Your goal> Nothing should appear in the answer except the lines from the one containing "7_Serverless.md" through the end of the records below, written out exactly.

Working data>
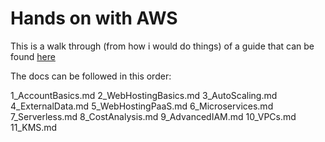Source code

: # Hands on with AWS 

This is a walk through (from how i would do things) of a guide that can be found [here]()

The docs can be followed in this order: 


1_AccountBasics.md
2_WebHostingBasics.md
3_AutoScaling.md
4_ExternalData.md
5_WebHostingPaaS.md
6_Microservices.md
7_Serverless.md
8_CostAnalysis.md
9_AdvancedIAM.md
10_VPCs.md
11_KMS.md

Completed exercise>
7_Serverless.md
8_CostAnalysis.md
9_AdvancedIAM.md
10_VPCs.md
11_KMS.md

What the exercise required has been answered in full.